§ **TASK INSTRUCTIONS**
Report back every line in the data that includes the string "final".
===== INPUT MATERIAL =====
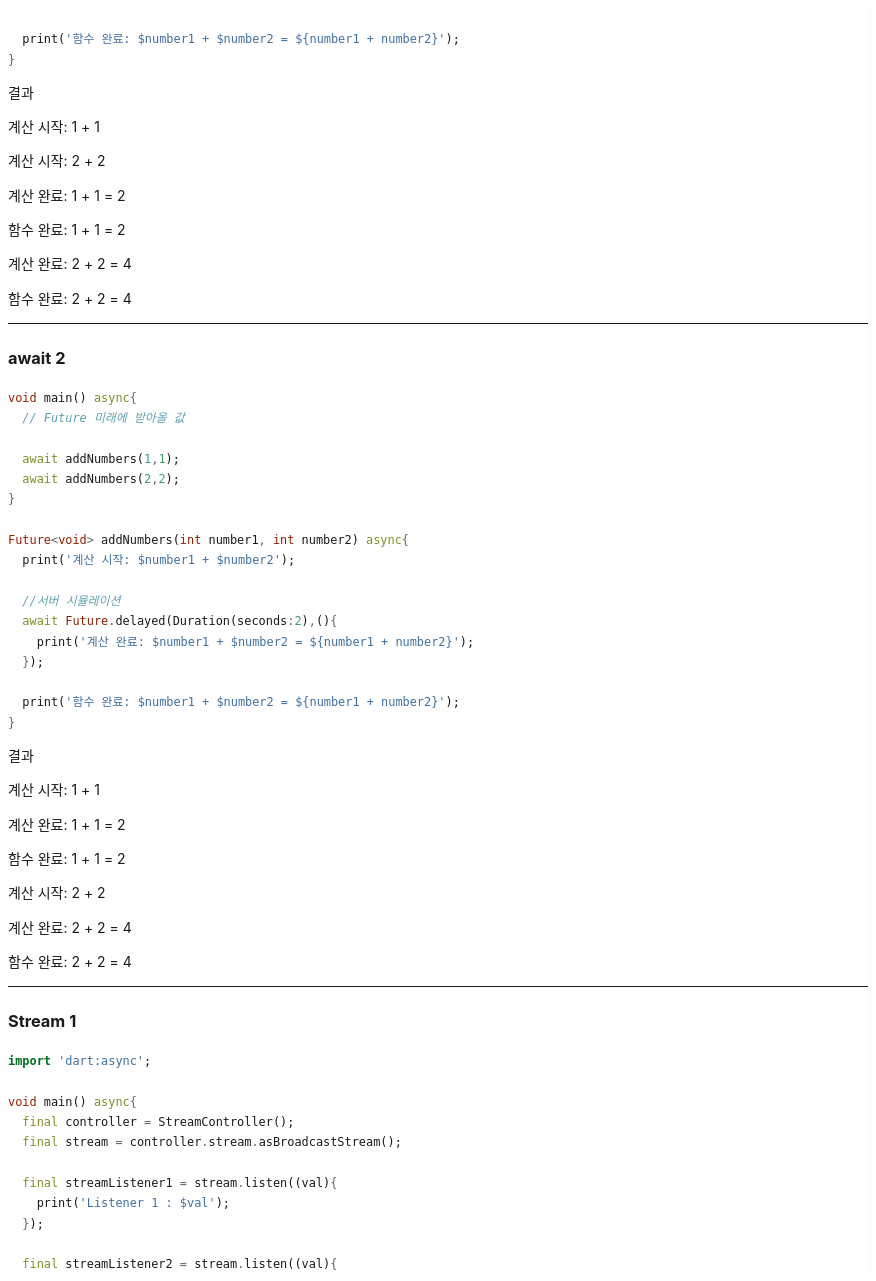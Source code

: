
 ```dart
  
  print('함수 완료: $number1 + $number2 = ${number1 + number2}');
}
```
결과

계산 시작: 1 + 1

계산 시작: 2 + 2

계산 완료: 1 + 1 = 2

함수 완료: 1 + 1 = 2

계산 완료: 2 + 2 = 4

함수 완료: 2 + 2 = 4
***

### await 2
```dart
void main() async{
  // Future 미래에 받아올 값
  
  await addNumbers(1,1);
  await addNumbers(2,2);
}

Future<void> addNumbers(int number1, int number2) async{
  print('계산 시작: $number1 + $number2');
  
  //서버 시뮬레이션
  await Future.delayed(Duration(seconds:2),(){
    print('계산 완료: $number1 + $number2 = ${number1 + number2}');
  });
  
  print('함수 완료: $number1 + $number2 = ${number1 + number2}');
}
```
결과

계산 시작: 1 + 1

계산 완료: 1 + 1 = 2

함수 완료: 1 + 1 = 2

계산 시작: 2 + 2

계산 완료: 2 + 2 = 4

함수 완료: 2 + 2 = 4

***

### Stream 1
```dart
import 'dart:async';

void main() async{
  final controller = StreamController();
  final stream = controller.stream.asBroadcastStream();
  
  final streamListener1 = stream.listen((val){
    print('Listener 1 : $val');
  });
  
  final streamListener2 = stream.listen((val){
```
=====
§ **RESPONSE BOX**
  final controller = StreamController();
  final stream = controller.stream.asBroadcastStream();
  final streamListener1 = stream.listen((val){
  final streamListener2 = stream.listen((val){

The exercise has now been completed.